彼らの言説は常々まったく正しいし、「優等生的、啓蒙的だなー」とか思いながら、「だが、知るかボケ。アバヨ、オレはオレの道しか行かねーぜ」と本来批判もする義理もなかったのだけど、ランドリオール15巻を読んでいて、非常に決定的なコマが露わになり、そこでid:kaien氏とid:Gaius_Petroniussi氏がまたぞろ「やれ王様の器だー」とか言い出すのをふんふんと大勢が納得させられるだろうことが読みながら頭にふつふつ浮かんできて、「ふざっけんなボケ、オレの読書をすかさずメタにもってってんじゃねーよ、ボケ」と全然まったくこれっぽちもガマンならんかったので、今書いてる。うわー、ちょう言いがかりんぐ。正直、すまんかった。
さて、彼らの消費する「ランドリオール」とは、現実の思想にまで敷衍しうる一種のRPGなのだ(http://d.hatena.ne.jp/Gaius_Petronius/20091128/p1#c参照。
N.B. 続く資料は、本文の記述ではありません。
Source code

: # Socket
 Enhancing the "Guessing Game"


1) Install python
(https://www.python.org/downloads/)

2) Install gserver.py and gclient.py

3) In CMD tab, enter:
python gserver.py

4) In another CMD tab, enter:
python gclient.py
このように振る舞えたらかっこいいよなー、あこがれるよな−、痺れるよなー、良し、そうするにはどうすればいいか分析してお手本にしちゃおう、そういうものだ。
こうすることで、フィクションが現実に耐える強度を保つというのは素晴らしいことであるのだし、それは評論としても一定の評価をされるべきことなのだが、じゃあ、そこで取りこぼしたことってなんだろうね、という話。



以下、ネタバレ







「君は報われる幸せを知らない」
このフレーズは実際、多義的だ。http://d.hatena.ne.jp/kaien/20091129/p1(参照)
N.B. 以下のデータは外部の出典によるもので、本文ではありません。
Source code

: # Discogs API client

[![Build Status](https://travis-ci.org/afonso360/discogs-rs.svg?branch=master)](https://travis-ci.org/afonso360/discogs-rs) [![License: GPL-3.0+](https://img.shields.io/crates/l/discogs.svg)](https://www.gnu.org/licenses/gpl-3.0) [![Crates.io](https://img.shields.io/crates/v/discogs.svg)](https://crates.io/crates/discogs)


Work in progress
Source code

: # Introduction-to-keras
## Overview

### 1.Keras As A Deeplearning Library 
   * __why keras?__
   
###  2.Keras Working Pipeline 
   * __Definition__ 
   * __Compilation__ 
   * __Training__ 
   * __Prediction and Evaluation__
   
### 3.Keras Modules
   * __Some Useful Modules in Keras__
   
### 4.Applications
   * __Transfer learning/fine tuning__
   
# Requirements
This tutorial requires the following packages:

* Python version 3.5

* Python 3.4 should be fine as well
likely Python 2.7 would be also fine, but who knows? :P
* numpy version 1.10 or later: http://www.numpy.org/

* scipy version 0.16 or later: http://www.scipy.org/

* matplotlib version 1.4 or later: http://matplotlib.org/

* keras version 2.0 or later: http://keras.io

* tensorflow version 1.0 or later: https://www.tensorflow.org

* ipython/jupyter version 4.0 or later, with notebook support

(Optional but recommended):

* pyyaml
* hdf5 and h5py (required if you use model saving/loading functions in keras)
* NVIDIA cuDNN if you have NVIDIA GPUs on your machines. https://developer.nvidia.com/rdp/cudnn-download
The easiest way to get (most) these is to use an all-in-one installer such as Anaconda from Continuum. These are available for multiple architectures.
この巻はこのセリフのために色々種を蒔いていたといってもいい。
が、とりあえず先に、DXのこれまでの行為について振り返ると、
「惚れた女のために、おっかないドラゴンを倒した。でも、DXは、はなっから王子様とお姫様は一緒に暮らしましたとさ、ちゃんちゃん、とはならないことを知っていたのだ!」
「階級社会のガッコに放り込まれました。そこのところでは、竜をしばいた高位貴族の嫡男であるDXはビッグルーキーだが、根は傭兵なので、下々の人々と自覚的に分け隔て無く接している。つか、貴族的お高いのはピンとこないでござる」
「その下々の者のうちのダチが本来、階級的には得難い職種に向かう研修をアシストしたり。バレると、かなりまずい。階級社会的にはめちゃくちゃまずい」
「本来、命を賭ける必要のない職人の息子を救うため、致死性の呪いを受ける」
「ダチの家族問題に首突っ込んで、死にかける」
やー、ヤバイですよね。彼。客観的に王様の器じゃない。すぐ死にそう。人一人の命は国より重いとか考えてそうって言われてそう。
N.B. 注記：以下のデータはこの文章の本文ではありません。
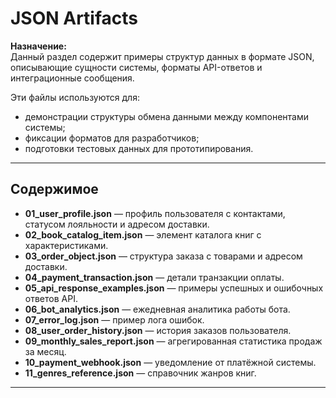 # JSON Artifacts

**Назначение:**  
Данный раздел содержит примеры структур данных в формате JSON, описывающие сущности системы, форматы API-ответов и интеграционные сообщения.

Эти файлы используются для:
- демонстрации структуры обмена данными между компонентами системы;
- фиксации форматов для разработчиков;
- подготовки тестовых данных для прототипирования.

---

## Содержимое

- **01_user_profile.json** — профиль пользователя с контактами, статусом лояльности и адресом доставки.
- **02_book_catalog_item.json** — элемент каталога книг с характеристиками.
- **03_order_object.json** — структура заказа с товарами и адресом доставки.
- **04_payment_transaction.json** — детали транзакции оплаты.
- **05_api_response_examples.json** — примеры успешных и ошибочных ответов API.
- **06_bot_analytics.json** — ежедневная аналитика работы бота.
- **07_error_log.json** — пример лога ошибок.
- **08_user_order_history.json** — история заказов пользователя.
- **09_monthly_sales_report.json** — агрегированная статистика продаж за месяц.
- **10_payment_webhook.json** — уведомление от платёжной системы.
- **11_genres_reference.json** — справочник жанров книг.

---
でも、作中だとあなたは王の可能性を秘めているんじゃねーの? と周囲からは漏れ聞こえている。
さて、どうして?

作中、何度も理解できなくて首を捻るのは、この階級社会のあり方なのである。
あえて言えば、ヌルい。
王城で生きている貴族連中と学園連中の温度差にビビるというか。
出てくる貴族連中はガチガチの階級主義者が多そうだ。目的のためなら、賤民など死ね、場合によっては貴族すら死ね。というスタンス。
で、一方、学園内でののほほんやってる彼らの息子娘。
慎重に区分けされているわけでもなさそうだし。
考えられるのは、DXと妹イオンに集まってくる連中はリベラルが自然と集まってきたという感じだろうか。それで作中のフォーカスから保守派が外されているんじゃないか。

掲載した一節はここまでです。